**Your goal**
Count up every line of the data in which "save" occurs. The reply is one number and nothing more.

[Source texts of formatted documents]
::::::::::

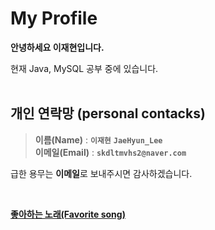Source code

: My Profile
===
**안녕하세요 이재현입니다.**

현재 Java, MySQL 공부 중에 있습니다.
<br/>
<br/>
## **개인 연락망 (personal contacks)**
>**이름(Name)** : **`이재현`**  **`JaeHyun_Lee`**  
>**이메일(Email)** : **`skdltmvhs2@naver.com`**

급한 용무는 **이메일**로 보내주시면 감사하겠습니다.


<br/>

**[좋아하는 노래(Favorite song)][gdh]**

[gdh]:https://www.youtube.com/watch?v=9TSPbfbJUkQ

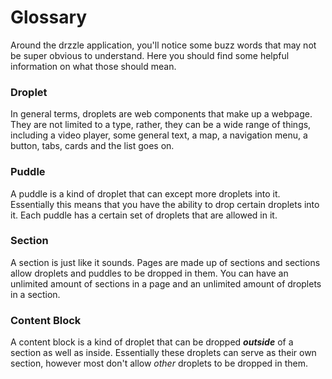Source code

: # Glossary

Around the drzzle application, you'll notice some buzz words that may not be super obvious to understand. Here you should find some helpful information on what those should mean.

### Droplet
In general terms, droplets are web components that make up a webpage. They are not limited to a type, rather, they can be a wide range of things, including a video player, some general text, a map, a navigation menu, a button, tabs, cards and the list goes on.

<!-- Maybe we have a separate page for "building a page" where we talk about this -->
<!-- Upon launching the site editor you can see the list of available droplets at the bottom of the screen. Our friendly UI lets you drag and drop these right on the page.

![Droplets](./droplets.png) -->

### Puddle
A puddle is a kind of droplet that can except more droplets into it. Essentially this means that you have the ability to drop certain
droplets into it. Each puddle has a certain set of droplets that are allowed in it.

<!-- Show the helper tooltip and show the droplets tab filter with puddles -->

### Section
A section is just like it sounds. Pages are made up of sections and sections allow droplets and puddles to be dropped in them. You can have an unlimited amount of sections in a page and an unlimited amount of droplets in a section.

### Content Block
A content block is a kind of droplet that can be dropped **_outside_** of a section as well as inside. Essentially these droplets can serve as their own section, however most don't allow _other_ droplets to be dropped in them.
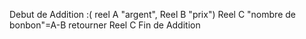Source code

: Debut de Addition :( reel A "argent", Reel B "prix")
  Reel C "nombre de bonbon"=A-B 
  retourner Reel C
Fin de Addition
  
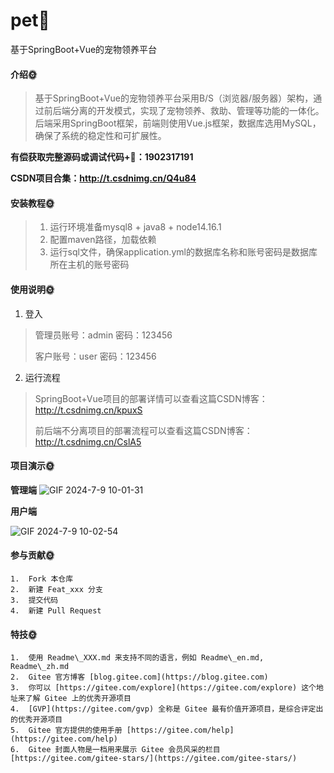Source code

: # pet🎂
基于SpringBoot+Vue的宠物领养平台

#### 介绍🌞

> 基于SpringBoot+Vue的宠物领养平台采用B/S（浏览器/服务器）架构，通过前后端分离的开发模式，实现了宠物领养、救助、管理等功能的一体化。后端采用SpringBoot框架，前端则使用Vue.js框架，数据库选用MySQL，确保了系统的稳定性和可扩展性。

**有偿获取完整源码或调试代码+🐧：1902317191**

**CSDN项目合集：http://t.csdnimg.cn/Q4u84**


#### 安装教程🌞

> 1. 运行环境准备mysql8 + java8 + node14.16.1
> 2. 配置maven路径，加载依赖
> 3. 运行sql文件，确保application.yml的数据库名称和账号密码是数据库所在主机的账号密码

#### 使用说明🌞

1. 登入

> 管理员账号：admin	密码：123456
>
> 客户账号：user	密码：123456

2. 运行流程

>  SpringBoot+Vue项目的部署详情可以查看这篇CSDN博客：http://t.csdnimg.cn/kpuxS
>
>  
>
>  前后端不分离项目的部署流程可以查看这篇CSDN博客：http://t.csdnimg.cn/CslA5

#### 项目演示🌞

**管理端**
![GIF 2024-7-9 10-01-31](https://github.com/luooin/pet/assets/85004172/3aa0e197-c186-48a7-a13b-23386437fec8)

**用户端**

![GIF 2024-7-9 10-02-54](https://github.com/luooin/pet/assets/85004172/f6450409-bc38-4af2-8d7d-20614ee2a355)


#### 参与贡献🌞

    1.  Fork 本仓库
    2.  新建 Feat_xxx 分支
    3.  提交代码
    4.  新建 Pull Request


#### 特技🌞

    1.  使用 Readme\_XXX.md 来支持不同的语言，例如 Readme\_en.md, Readme\_zh.md
    2.  Gitee 官方博客 [blog.gitee.com](https://blog.gitee.com)
    3.  你可以 [https://gitee.com/explore](https://gitee.com/explore) 这个地址来了解 Gitee 上的优秀开源项目
    4.  [GVP](https://gitee.com/gvp) 全称是 Gitee 最有价值开源项目，是综合评定出的优秀开源项目
    5.  Gitee 官方提供的使用手册 [https://gitee.com/help](https://gitee.com/help)
    6.  Gitee 封面人物是一档用来展示 Gitee 会员风采的栏目 [https://gitee.com/gitee-stars/](https://gitee.com/gitee-stars/)
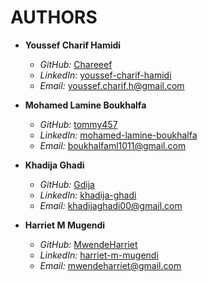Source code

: # AUTHORS

- **Youssef Charif Hamidi**  
  - *GitHub:* [Chareeef](https://github.com/Chareeef)  
  - *LinkedIn:* [youssef-charif-hamidi](https://linkedin.com/in/youssef-charif-hamidi)  
  - *Email:* [youssef.charif.h@gmail.com](mailto:youssef.charif.h@gmail.com)

- **Mohamed Lamine Boukhalfa**  
  - *GitHub:* [tommy457](https://github.com/tommy457)  
  - *LinkedIn:* [mohamed-lamine-boukhalfa](https://linkedin.com/in/mohamed-lamine-boukhalfa)  
  - *Email:* [boukhalfaml1011@gmail.com](mailto:boukhalfaml1011@gmail.com)

- **Khadija Ghadi**  
  - *GitHub:* [Gdija](https://github.com/Gdija)  
  - *LinkedIn:* [khadija-ghadi](https://linkedin.com/in/khadija-ghadi-017737193)  
  - *Email:* [khadijaghadi00@gmail.com](mailto:khadijaghadi00@gmail.com)

- **Harriet M Mugendi**  
  - *GitHub:* [MwendeHarriet](https://github.com/MwendeHarriet)  
  - *LinkedIn:* [harriet-m-mugendi](https://www.linkedin.com/in/harriet-m-mugendi-149a006b)  
  - *Email:* [mwendeharriet@gmail.com](mailto:mwendeharriet@gmail.com)
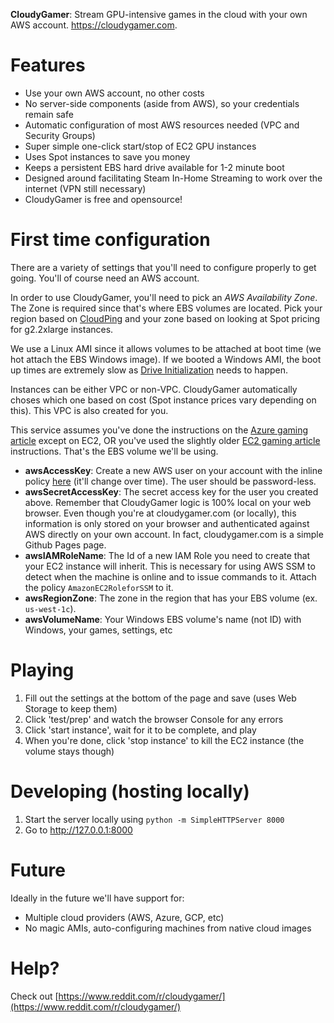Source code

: **CloudyGamer**: Stream GPU-intensive games in the cloud with your own AWS account. https://cloudygamer.com.

# Features

- Use your own AWS account, no other costs
- No server-side components (aside from AWS), so your credentials remain safe
- Automatic configuration of most AWS resources needed (VPC and Security Groups)
- Super simple one-click start/stop of EC2 GPU instances
- Uses Spot instances to save you money
- Keeps a persistent EBS hard drive available for 1-2 minute boot
- Designed around facilitating Steam In-Home Streaming to work over the internet (VPN still necessary)
- CloudyGamer is free and opensource!

# First time configuration

There are a variety of settings that you'll need to configure properly to get going. You'll of course need an AWS account.

In order to use CloudyGamer, you'll need to pick an *AWS Availability Zone*. The Zone is required since that's where EBS volumes are located. Pick your region based on [CloudPing](http://www.cloudping.info) and your zone based on looking at Spot pricing for g2.2xlarge instances.

We use a Linux AMI since it allows volumes to be attached at boot time (we hot attach the EBS Windows image). If we booted a Windows AMI, the boot up times are extremely slow as [Drive Initialization](http://docs.aws.amazon.com/AWSEC2/latest/WindowsGuide/ebs-initialize.html) needs to happen.

Instances can be either VPC or non-VPC. CloudyGamer automatically choses which one based on cost (Spot instance prices vary depending on this). This VPC is also created for you.

This service assumes you've done the instructions on the [Azure gaming article](http://lg.io/2016/10/12/cloudy-gamer-playing-overwatch-on-azures-new-monster-gpu-instances.html) except on EC2, OR you've used the slightly older [EC2 gaming article](http://lg.io/2015/07/05/revised-and-much-faster-run-your-own-highend-cloud-gaming-service-on-ec2.html) instructions. That's the EBS volume we'll be using.

- **awsAccessKey**: Create a new AWS user on your account with the inline policy [here](assets/user-policy.txt) (it'll change over time). The user should be password-less.
- **awsSecretAccessKey**: The secret access key for the user you created above. Remember that CloudyGamer logic is 100% local on your web browser. Even though you're at cloudygamer.com (or locally), this information is only stored on your browser and authenticated against AWS directly on your own account. In fact, cloudygamer.com is a simple Github Pages page.
- **awsIAMRoleName**: The Id of a new IAM Role you need to create that your EC2 instance will inherit. This is necessary for using AWS SSM to detect when the machine is online and to issue commands to it. Attach the policy `AmazonEC2RoleforSSM` to it.
- **awsRegionZone**: The zone in the region that has your EBS volume (ex. `us-west-1c`).
- **awsVolumeName**: Your Windows EBS volume's name (not ID) with Windows, your games, settings, etc

# Playing

1. Fill out the settings at the bottom of the page and save (uses Web Storage to keep them)
1. Click 'test/prep' and watch the browser Console for any errors
1. Click 'start instance', wait for it to be complete, and play
1. When you're done, click 'stop instance' to kill the EC2 instance (the volume stays though)

# Developing (hosting locally)

1. Start the server locally using `python -m SimpleHTTPServer 8000`
1. Go to http://127.0.0.1:8000

# Future

Ideally in the future we'll have support for:

- Multiple cloud providers (AWS, Azure, GCP, etc)
- No magic AMIs, auto-configuring machines from native cloud images

# Help?

Check out [https://www.reddit.com/r/cloudygamer/](https://www.reddit.com/r/cloudygamer/)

::::::::::

**Answer for this exercise**
2